You’re sitting in the car and a song comes on the radio that makes your heart skip a beat and tears appear in your eyes. Perhaps it reminds you of a significant loss, a painful goodbye or difficult time in your life.
“Turn, Turn, Turn” by The Byrds, played and movingly danced to at the funeral of my sister and niece.
Music has memories. The most potent of these are emotional memories.
“Deep Peace” by Bill Douglas from the album “Celtic Twilight”. I compiled a playlist of Celtic music as a ‘birthing tape’ for when my boys were born. This song always makes me think of them. (Unfortunately, I actually forgot I had the tape when I gave birth to my first child. With the second one, he arrived so fast the tape didn’t make it out of the bag. It was only with the third child, who took his sweet time coming, that I got to enjoy the whole playlist. Many, many times…..)
Songs can be the most likely to bring up memories, as we connect not only to the music but also to the lyrics. Words can have power.
Sometimes it may even take you a while to realise why a song or piece of music is making you feel the way it is because the emotional memory of it remains strong while the mental memory has faded with time.
The emotional memory of music can also linger for much longer than the situation that created the emotion. A song may have triggered a strong reaction because of the space you found yourself in at the time and the connection you made to the lyrics. Years later, you may no longer be in that space in your life but hearing the song can still elicit the same reaction as the first time you heard it.
“Here We Are” by Belinda McArdle. This is written and sung by the amazing woman who runs the community singing group I attend. When she first introduced this song, I was at a stage in my life when I didn’t know what I was doing, what I was supposed to be doing or where I was going with my life and I felt I was wasting the gifts I’d been given. This song made me cry. That was four years ago and until very recently, if it came on my playlist in the car, it would still make me teary. This despite the fact that I have now found my way and I am happy and fulfilled in my life. I am no longer in the place I was but the emotional memory holds tight.
I do believe it’s possible to change the emotional memory of music. If the new connection is stronger than the previous, it is possible to change one type of memory for another.
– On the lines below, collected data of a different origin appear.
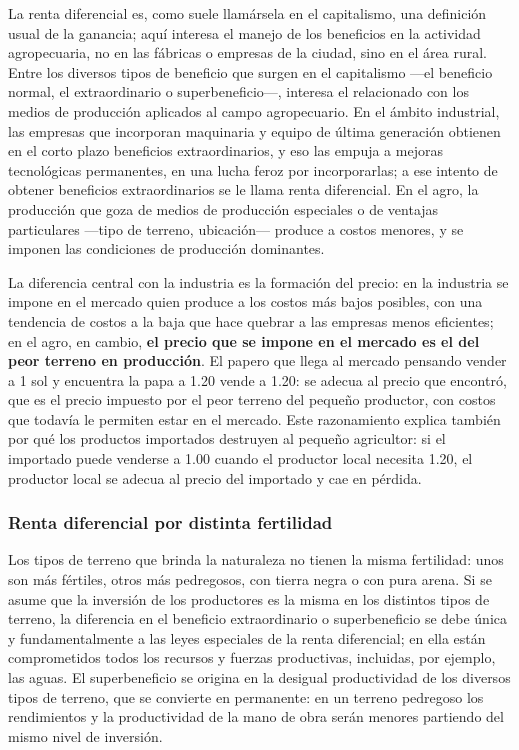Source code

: \documentclass[
  man,
  floatsintext,
  longtable,
  a4paper,
  nolmodern,
  notxfonts,
  notimes,
  12pt,
  colorlinks=true,linkcolor=blue,citecolor=blue,urlcolor=blue]{apa7}
\begin{document}
La renta diferencial es, como suele llamársela en el capitalismo, una
definición usual de la ganancia; aquí interesa el manejo de los
beneficios en la actividad agropecuaria, no en las fábricas o empresas
de la ciudad, sino en el área rural. Entre los diversos tipos de
beneficio que surgen en el capitalismo ---el beneficio normal, el
extraordinario o superbeneficio---, interesa el relacionado con los
medios de producción aplicados al campo agropecuario. En el ámbito
industrial, las empresas que incorporan maquinaria y equipo de última
generación obtienen en el corto plazo beneficios extraordinarios, y eso
las empuja a mejoras tecnológicas permanentes, en una lucha feroz por
incorporarlas; a ese intento de obtener beneficios extraordinarios se le
llama renta diferencial. En el agro, la producción que goza de medios de
producción especiales o de ventajas particulares ---tipo de terreno,
ubicación--- produce a costos menores, y se imponen las condiciones de
producción dominantes.

La diferencia central con la industria es la formación del precio: en la
industria se impone en el mercado quien produce a los costos más bajos
posibles, con una tendencia de costos a la baja que hace quebrar a las
empresas menos eficientes; en el agro, en cambio, \textbf{el precio que
se impone en el mercado es el del peor terreno en producción}. El papero
que llega al mercado pensando vender a 1 sol y encuentra la papa a 1.20
vende a 1.20: se adecua al precio que encontró, que es el precio
impuesto por el peor terreno del pequeño productor, con costos que
todavía le permiten estar en el mercado. Este razonamiento explica
también por qué los productos importados destruyen al pequeño
agricultor: si el importado puede venderse a 1.00 cuando el productor
local necesita 1.20, el productor local se adecua al precio del
importado y cae en pérdida.

\subsubsection{Renta diferencial por distinta
fertilidad}\label{renta-diferencial-por-distinta-fertilidad}

Los tipos de terreno que brinda la naturaleza no tienen la misma
fertilidad: unos son más fértiles, otros más pedregosos, con tierra
negra o con pura arena. Si se asume que la inversión de los productores
es la misma en los distintos tipos de terreno, la diferencia en el
beneficio extraordinario o superbeneficio se debe única y
fundamentalmente a las leyes especiales de la renta diferencial; en ella
están comprometidos todos los recursos y fuerzas productivas, incluidas,
por ejemplo, las aguas. El superbeneficio se origina en la desigual
productividad de los diversos tipos de terreno, que se convierte en
permanente: en un terreno pedregoso los rendimientos y la productividad
de la mano de obra serán menores partiendo del mismo nivel de inversión.
\end{document}
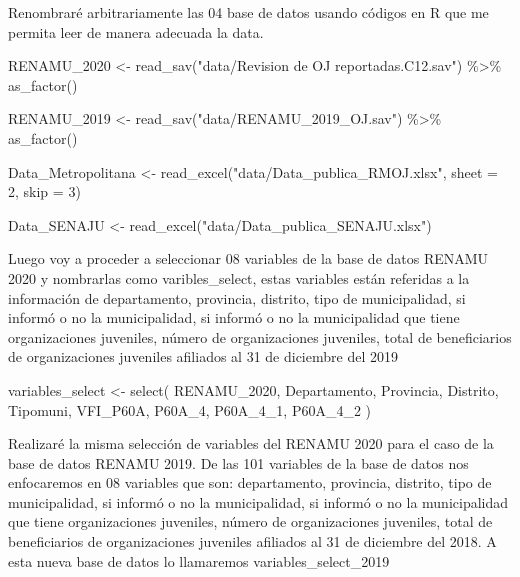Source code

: \documentclass[
]{book}
\newenvironment{Shaded}{\begin{snugshade}}{\end{snugshade}}
\newcommand{\AttributeTok}[1]{\textcolor[rgb]{0.77,0.63,0.00}{#1}}
\newcommand{\DecValTok}[1]{\textcolor[rgb]{0.00,0.00,0.81}{#1}}
\newcommand{\FunctionTok}[1]{\textcolor[rgb]{0.00,0.00,0.00}{#1}}
\newcommand{\NormalTok}[1]{#1}
\newcommand{\OtherTok}[1]{\textcolor[rgb]{0.56,0.35,0.01}{#1}}
\newcommand{\SpecialCharTok}[1]{\textcolor[rgb]{0.00,0.00,0.00}{#1}}
\newcommand{\StringTok}[1]{\textcolor[rgb]{0.31,0.60,0.02}{#1}}
\begin{document}
Renombraré arbitrariamente las 04 base de datos usando códigos en R que me permita leer de manera adecuada la data.

\begin{Shaded}
\begin{Highlighting}[]
\NormalTok{RENAMU\_2020 }\OtherTok{\textless{}{-}} \FunctionTok{read\_sav}\NormalTok{(}\StringTok{"data/Revision de OJ reportadas.C12.sav"}\NormalTok{) }\SpecialCharTok{\%\textgreater{}\%} 
  \FunctionTok{as\_factor}\NormalTok{()}

\NormalTok{RENAMU\_2019 }\OtherTok{\textless{}{-}} \FunctionTok{read\_sav}\NormalTok{(}\StringTok{"data/RENAMU\_2019\_OJ.sav"}\NormalTok{) }\SpecialCharTok{\%\textgreater{}\%} 
  \FunctionTok{as\_factor}\NormalTok{()}

\NormalTok{Data\_Metropolitana }\OtherTok{\textless{}{-}} \FunctionTok{read\_excel}\NormalTok{(}\StringTok{"data/Data\_publica\_RMOJ.xlsx"}\NormalTok{,}
             \AttributeTok{sheet =} \DecValTok{2}\NormalTok{,}
             \AttributeTok{skip =} \DecValTok{3}\NormalTok{)}

\NormalTok{Data\_SENAJU }\OtherTok{\textless{}{-}} \FunctionTok{read\_excel}\NormalTok{(}\StringTok{"data/Data\_publica\_SENAJU.xlsx"}\NormalTok{)}
\end{Highlighting}
\end{Shaded}

Luego voy a proceder a seleccionar 08 variables de la base de datos RENAMU 2020 y nombrarlas como varibles\_select, estas variables están referidas a la información de departamento, provincia, distrito, tipo de municipalidad, si informó o no la municipalidad, si informó o no la municipalidad que tiene organizaciones juveniles, número de organizaciones juveniles, total de beneficiarios de organizaciones juveniles afiliados al 31 de diciembre del 2019

\begin{Shaded}
\begin{Highlighting}[]
\NormalTok{variables\_select }\OtherTok{\textless{}{-}}
  \FunctionTok{select}\NormalTok{(}
\NormalTok{    RENAMU\_2020,}
\NormalTok{    Departamento,}
\NormalTok{    Provincia,}
\NormalTok{    Distrito,}
\NormalTok{    Tipomuni,}
\NormalTok{    VFI\_P60A,}
\NormalTok{    P60A\_4,}
\NormalTok{    P60A\_4\_1,}
\NormalTok{    P60A\_4\_2}
\NormalTok{  )}
\end{Highlighting}
\end{Shaded}

Realizaré la misma selección de variables del RENAMU 2020 para el caso de la base de datos RENAMU 2019. De las 101 variables de la base de datos nos enfocaremos en 08 variables que son: departamento, provincia, distrito, tipo de municipalidad, si informó o no la municipalidad, si informó o no la municipalidad que tiene organizaciones juveniles, número de organizaciones juveniles, total de beneficiarios de organizaciones juveniles afiliados al 31 de diciembre del 2018. A esta nueva base de datos lo llamaremos variables\_select\_2019
\end{document}
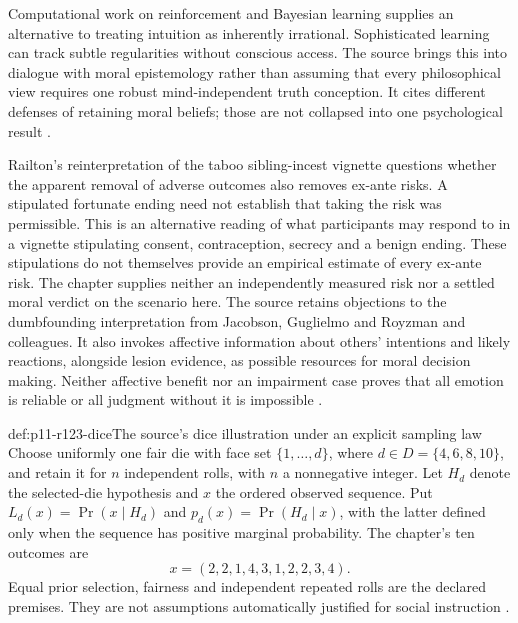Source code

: Computational work on reinforcement and Bayesian learning supplies an
alternative to treating intuition as inherently irrational. Sophisticated
learning can track subtle regularities without conscious access. The
source brings this into dialogue with moral epistemology rather than
assuming that every philosophical view requires one robust mind-independent
truth conception. It cites different defenses of retaining moral beliefs;
those are not collapsed into one psychological result
\parencite[pp.~705--706]{WiegmannSauer2021MoralJudgment}.

Railton's reinterpretation of the taboo sibling-incest vignette questions
whether the apparent removal of adverse outcomes also removes ex-ante
risks. A stipulated fortunate ending need not establish that taking the
risk was permissible. This is an alternative reading of what participants
may respond to in a vignette stipulating consent, contraception, secrecy
and a benign ending. These stipulations do not themselves provide an
empirical estimate of every ex-ante risk. The chapter supplies neither
an independently measured risk nor a settled moral verdict on the
scenario here. The source retains objections
to the dumbfounding interpretation from Jacobson, Guglielmo and Royzman
and colleagues. It also invokes affective information about others'
intentions and likely reactions, alongside lesion evidence, as possible
resources for moral decision making. Neither affective benefit nor an
impairment case proves that all emotion is reliable or all judgment
without it is impossible \parencite[p.~706]{WiegmannSauer2021MoralJudgment}.

\begin{hbdefinition}{def:p11-r123-dice}{The source's dice illustration under an explicit sampling law}
Choose uniformly one fair die with face set \(\{1,\ldots,d\}\), where
\(d\in D=\{4,6,8,10\}\), and retain it for \(n\) independent
rolls, with \(n\) a nonnegative integer. Let \(H_d\) denote the selected-die hypothesis and \(x\) the
ordered observed sequence. Put \(L_d(x)=\Pr(x\mid H_d)\) and
\(p_d(x)=\Pr(H_d\mid x)\), with the latter defined only when
the sequence has positive marginal probability.
The chapter's ten outcomes are
\[
                    x=(2,2,1,4,3,1,2,2,3,4).
\]
Equal prior selection, fairness and independent repeated rolls are the
declared premises. They are not assumptions automatically justified for
social instruction \parencite[p.~706]{WiegmannSauer2021MoralJudgment}.
\end{hbdefinition}

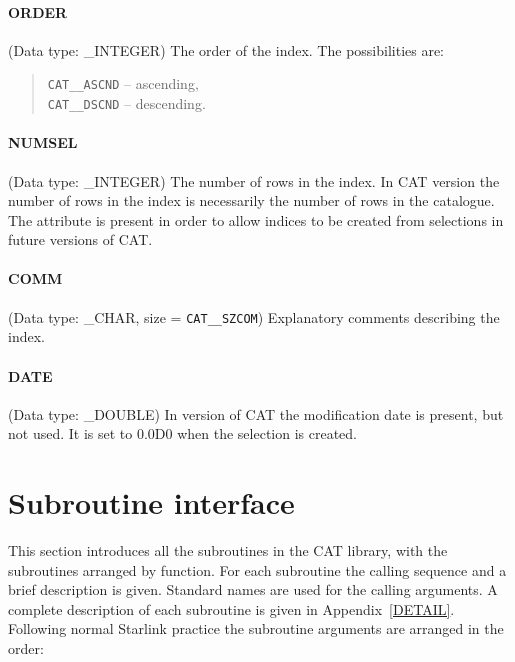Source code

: \paragraph{ORDER}
(Data type: \_INTEGER)
The order of the index. The possibilities are:

\begin{verse}
{\tt CAT\_\_ASCND} -- ascending,  \\
{\tt CAT\_\_DSCND} -- descending.
\end{verse}

\paragraph{NUMSEL}
(Data type: \_INTEGER)
The number of rows in the index. In CAT version \CATversion the number
of rows in the index is necessarily the number of rows in the catalogue.
The attribute is present in order to allow indices to be created from
selections in future versions of CAT.

\paragraph{COMM}
(Data type: \_CHAR, size = {\tt CAT\_\_SZCOM})
Explanatory comments describing the index.

\paragraph{DATE}
(Data type: \_DOUBLE)
In version \CATversion of CAT the modification date is present, but
not used. It is set to 0.0D0 when the selection is created.


\section{\label{SUBINT}Subroutine interface}


% 



This section introduces all the subroutines in the CAT library, with the
subroutines arranged by function. For each subroutine the calling
sequence and a brief description is given. Standard names are used for
the calling arguments. A complete description of each subroutine is
given in Appendix~\ref{DETAIL}. Following normal Starlink practice the
subroutine arguments are arranged in the order:

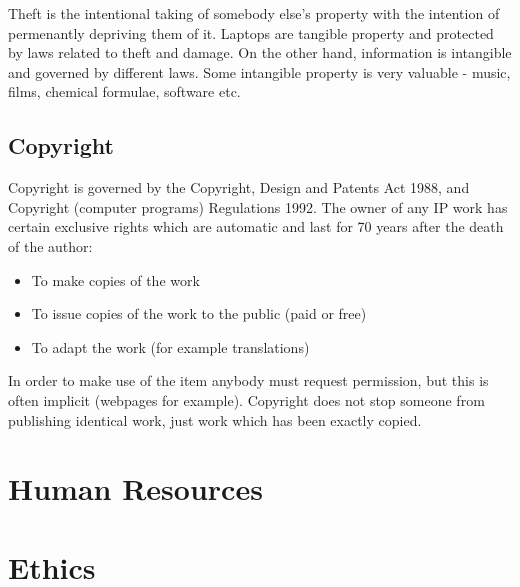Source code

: \documentclass{article}
\begin{document}
	Theft is the intentional taking of somebody else's property with the intention of permenantly depriving them of it. Laptops are tangible property and protected by laws related to theft and damage. On the other hand, information is intangible and governed by different laws. Some intangible property is very valuable - music, films, chemical formulae, software etc.
	
	\subsection{Copyright}
	Copyright is governed by the Copyright, Design and Patents Act 1988, and Copyright (computer programs) Regulations 1992. The owner of any IP work has certain exclusive rights which are automatic and last for 70 years after the death of the author:
	
	\begin{itemize}
	\item To make copies of the work
	\item To issue copies of the work to the public (paid or free)
	\item To adapt the work (for example translations)
	\end{itemize}
	
	In order to make use of the item anybody must request permission, but this is often implicit (webpages for example). Copyright does not stop someone from publishing identical work, just work which has been exactly copied. 
	
	\section{Human Resources}
	
	\section{Ethics}
	
	\newpage
	\printindex	
	
\end{document}
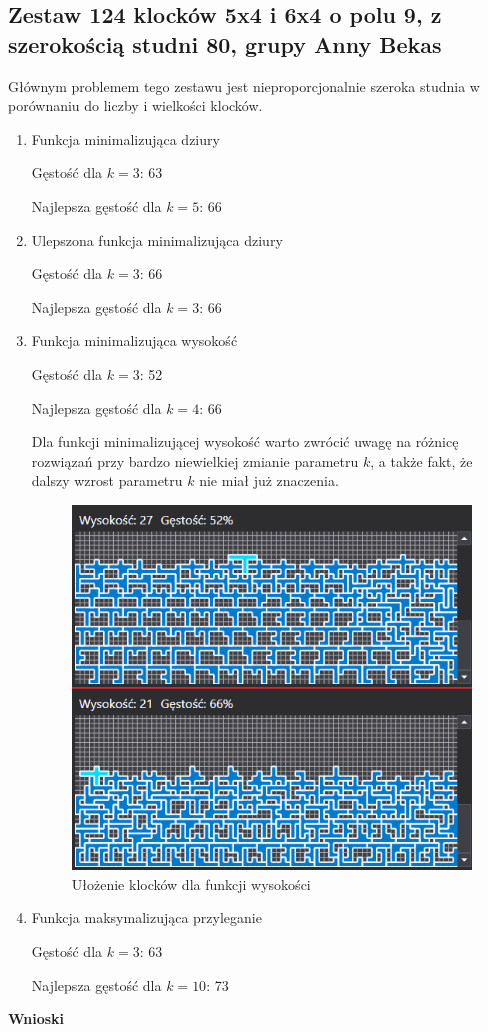 \documentclass{article}
\begin{document}
\subsection{Zestaw 124 klocków 5x4 i 6x4 o polu 9, z szerokością studni 80, grupy Anny Bekas}
Głównym problemem tego zestawu jest nieproporcjonalnie szeroka studnia w porównaniu do liczby i wielkości klocków.
\begin{enumerate}

\item Funkcja minimalizująca dziury

Gęstość dla $k=3$: 63

Najlepsza gęstość dla $k=5$: 66

\item Ulepszona funkcja minimalizująca dziury

Gęstość dla $k=3$: 66

Najlepsza gęstość dla $k=3$: 66

\item Funkcja minimalizująca wysokość

Gęstość dla $k=3$: 52

Najlepsza gęstość dla $k=4$: 66

Dla funkcji minimalizującej wysokość warto zwrócić uwagę na różnicę rozwiązań przy bardzo niewielkiej zmianie parametru $k$, a także fakt, że dalszy wzrost parametru $k$ nie miał już znaczenia.
\begin{figure}[H]
\centering
\includegraphics[width=\textwidth]{wysokosc_bekas.PNG}
\caption{Ułożenie klocków dla funkcji wysokości}
\end{figure}


\item Funkcja maksymalizująca przyleganie

Gęstość dla $k=3$: 63

Najlepsza gęstość dla $k=10$: 73

\end{enumerate}
\textbf{Wnioski}
\end{document}
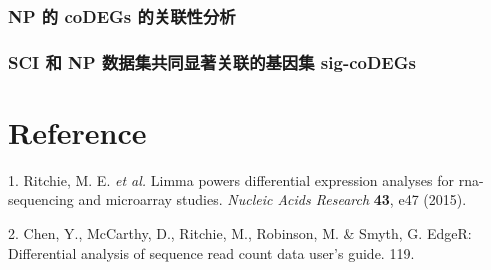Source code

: \documentclass[
]{article}
\newenvironment{cslreferences}%
  {}%
  {\par}
\begin{document}
\hypertarget{np-ux7684-codegs-ux7684ux5173ux8054ux6027ux5206ux6790}{%
\subsubsection{NP 的 coDEGs 的关联性分析}\label{np-ux7684-codegs-ux7684ux5173ux8054ux6027ux5206ux6790}}

\hypertarget{sci-ux548c-np-ux6570ux636eux96c6ux5171ux540cux663eux8457ux5173ux8054ux7684ux57faux56e0ux96c6-sig-codegs}{%
\subsubsection{SCI 和 NP 数据集共同显著关联的基因集 sig-coDEGs}\label{sci-ux548c-np-ux6570ux636eux96c6ux5171ux540cux663eux8457ux5173ux8054ux7684ux57faux56e0ux96c6-sig-codegs}}

\hypertarget{bibliography}{%
\section*{Reference}\label{bibliography}}

\hypertarget{refs}{}
\begin{cslreferences}
\leavevmode\hypertarget{ref-LimmaPowersDiRitchi2015}{}%
1. Ritchie, M. E. \emph{et al.} Limma powers differential expression analyses for rna-sequencing and microarray studies. \emph{Nucleic Acids Research} \textbf{43}, e47 (2015).

\leavevmode\hypertarget{ref-EdgerDifferenChen}{}%
2. Chen, Y., McCarthy, D., Ritchie, M., Robinson, M. \& Smyth, G. EdgeR: Differential analysis of sequence read count data user's guide. 119.
\end{cslreferences}
\end{document}
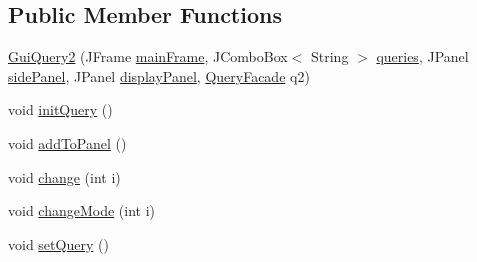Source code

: \subsection*{Public Member Functions}
\begin{DoxyCompactItemize}
\item 
\hyperlink{classGuiQuery2_abf935498d661bd8a8ec951d3238527d7}{Gui\+Query2} (J\+Frame \hyperlink{classGUIQuery_aba988b5bec899d53480a472de7b87dfa}{main\+Frame}, J\+Combo\+Box$<$ String $>$ \hyperlink{classGUIQuery_a0db8bd960b4512cadf9aa40642934680}{queries}, J\+Panel \hyperlink{classGUIQuery_a70e233b1f14874166b7707edebe825d2}{side\+Panel}, J\+Panel \hyperlink{classGUIQuery_a8b4dbf257e0859c597591f072349b75c}{display\+Panel}, \hyperlink{classQueryFacade}{Query\+Facade} q2)
\item 
void \hyperlink{classGuiQuery2_adb51f7db961816ce8f31043affeee2e7}{init\+Query} ()
\item 
void \hyperlink{classGuiQuery2_ad41b33535518a909e7ed9bcd7be271a4}{add\+To\+Panel} ()
\item 
void \hyperlink{classGuiQuery2_a8d5d3771f27c0c86d8af1d8b361218ec}{change} (int i)
\item 
void \hyperlink{classGuiQuery2_a90d0eb0359bc36e9bddcfa6b3308bb85}{change\+Mode} (int i)
\item 
void \hyperlink{classGuiQuery2_af4f531c30a9b1aff5fd0474741611df3}{set\+Query} ()
\end{DoxyCompactItemize}
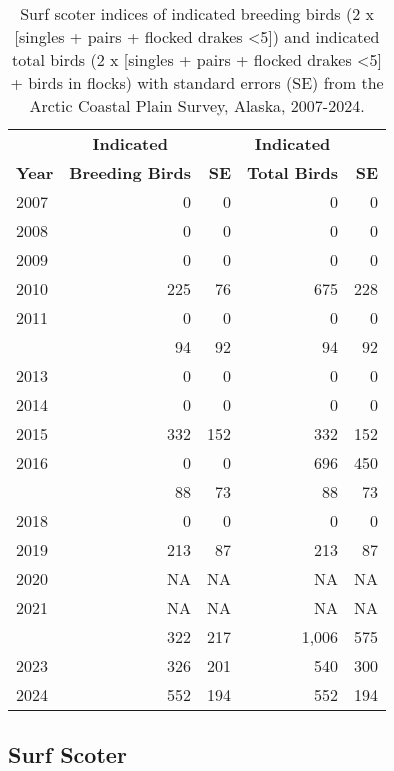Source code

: \documentclass[
]{article}
\begin{document}
\begingroup\fontsize{10}{12}\selectfont

\begin{longtable}[t]{lrrrr}

\caption{\label{tbl-SUSC}Surf scoter indices of indicated breeding birds
(2 x {[}singles + pairs + flocked drakes \textless5{]}) and indicated
total birds (2 x {[}singles + pairs + flocked drakes \textless5{]} +
birds in flocks) with standard errors (SE) from the Arctic Coastal Plain
Survey, Alaska, 2007-2024.}

\tabularnewline

\\
\toprule
\multicolumn{1}{c}{\textbf{ }} & \multicolumn{1}{c}{\textbf{Indicated}} & \multicolumn{1}{c}{\textbf{ }} & \multicolumn{1}{c}{\textbf{Indicated}} & \multicolumn{1}{c}{\textbf{ }} \\
\cmidrule(l{3pt}r{3pt}){2-2} \cmidrule(l{3pt}r{3pt}){4-4}
\textbf{Year} & \textbf{Breeding Birds} & \textbf{SE} & \textbf{Total Birds} & \textbf{SE}\\
\midrule
2007 & 0 & 0 & 0 & 0\\
2008 & 0 & 0 & 0 & 0\\
2009 & 0 & 0 & 0 & 0\\
2010 & 225 & 76 & 675 & 228\\
2011 & 0 & 0 & 0 & 0\\
\addlinespace
2012 & 94 & 92 & 94 & 92\\
2013 & 0 & 0 & 0 & 0\\
2014 & 0 & 0 & 0 & 0\\
2015 & 332 & 152 & 332 & 152\\
2016 & 0 & 0 & 696 & 450\\
\addlinespace
2017 & 88 & 73 & 88 & 73\\
2018 & 0 & 0 & 0 & 0\\
2019 & 213 & 87 & 213 & 87\\
2020 & NA & NA & NA & NA\\
2021 & NA & NA & NA & NA\\
\addlinespace
2022 & 322 & 217 & 1,006 & 575\\
2023 & 326 & 201 & 540 & 300\\
2024 & 552 & 194 & 552 & 194\\
\bottomrule

\end{longtable}

\endgroup{}

\newpage{}

\subsection*{Surf Scoter}\label{surf-scoter-2}
\end{document}
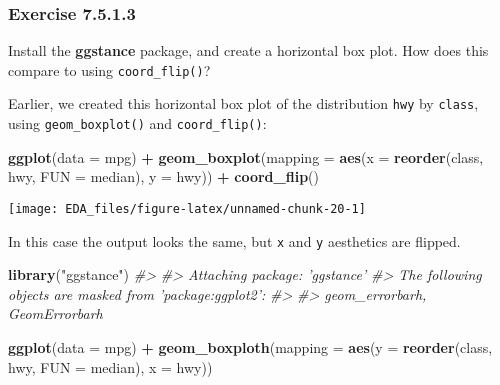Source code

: \documentclass[]{book}
\newenvironment{Shaded}{\begin{snugshade}}{\end{snugshade}}
\newcommand{\CommentTok}[1]{\textcolor[rgb]{0.56,0.35,0.01}{\textit{#1}}}
\newcommand{\DataTypeTok}[1]{\textcolor[rgb]{0.13,0.29,0.53}{#1}}
\newcommand{\KeywordTok}[1]{\textcolor[rgb]{0.13,0.29,0.53}{\textbf{#1}}}
\newcommand{\NormalTok}[1]{#1}
\newcommand{\OperatorTok}[1]{\textcolor[rgb]{0.81,0.36,0.00}{\textbf{#1}}}
\newcommand{\StringTok}[1]{\textcolor[rgb]{0.31,0.60,0.02}{#1}}
\theoremstyle{plain}
\theoremstyle{remark}
\theoremstyle{definition}
\theoremstyle{definition}
\theoremstyle{definition}
\theoremstyle{remark}
\begin{document}
\hypertarget{exercise-7.5.1.3}{%
\subsubsection*{\texorpdfstring{Exercise
{7.5.1.3}}{Exercise 7.5.1.3}}\label{exercise-7.5.1.3}}

Install the \textbf{ggstance} package, and create a horizontal box plot.
How does this compare to using \texttt{coord\_flip()}?

Earlier, we created this horizontal box plot of the distribution
\texttt{hwy} by \texttt{class}, using \texttt{geom\_boxplot()} and
\texttt{coord\_flip()}:

\begin{Shaded}
\begin{Highlighting}[]
\KeywordTok{ggplot}\NormalTok{(}\DataTypeTok{data =}\NormalTok{ mpg) }\OperatorTok{+}
\StringTok{  }\KeywordTok{geom_boxplot}\NormalTok{(}\DataTypeTok{mapping =} \KeywordTok{aes}\NormalTok{(}\DataTypeTok{x =} \KeywordTok{reorder}\NormalTok{(class, hwy, }\DataTypeTok{FUN =}\NormalTok{ median), }\DataTypeTok{y =}\NormalTok{ hwy)) }\OperatorTok{+}
\StringTok{  }\KeywordTok{coord_flip}\NormalTok{()}
\end{Highlighting}
\end{Shaded}

\begin{center}\texttt{[image: EDA\_files/figure-latex/unnamed-chunk-20-1]} \end{center}

In this case the output looks the same, but \texttt{x} and \texttt{y}
aesthetics are flipped.

\begin{Shaded}
\begin{Highlighting}[]
\KeywordTok{library}\NormalTok{(}\StringTok{"ggstance"}\NormalTok{)}
\CommentTok{#> }
\CommentTok{#> Attaching package: 'ggstance'}
\CommentTok{#> The following objects are masked from 'package:ggplot2':}
\CommentTok{#> }
\CommentTok{#>     geom_errorbarh, GeomErrorbarh}

\KeywordTok{ggplot}\NormalTok{(}\DataTypeTok{data =}\NormalTok{ mpg) }\OperatorTok{+}
\StringTok{  }\KeywordTok{geom_boxploth}\NormalTok{(}\DataTypeTok{mapping =} \KeywordTok{aes}\NormalTok{(}\DataTypeTok{y =} \KeywordTok{reorder}\NormalTok{(class, hwy, }\DataTypeTok{FUN =}\NormalTok{ median), }\DataTypeTok{x =}\NormalTok{ hwy))}
\end{Highlighting}
\end{Shaded}
\end{document}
I recently attended a vocal workshop facilitated by Belinda and it was an amazing experience of finding newfound confidence and trust in my own voice. After the workshop, we sang the chorus of Here We Are together and it was a powerfully emotional experience for me. And thus, the emotional memory of this song rewrites itself to a new one. This song now reminds me of what my voice can do if only I trust in it.
What song or piece of music holds strong emotional memories for you?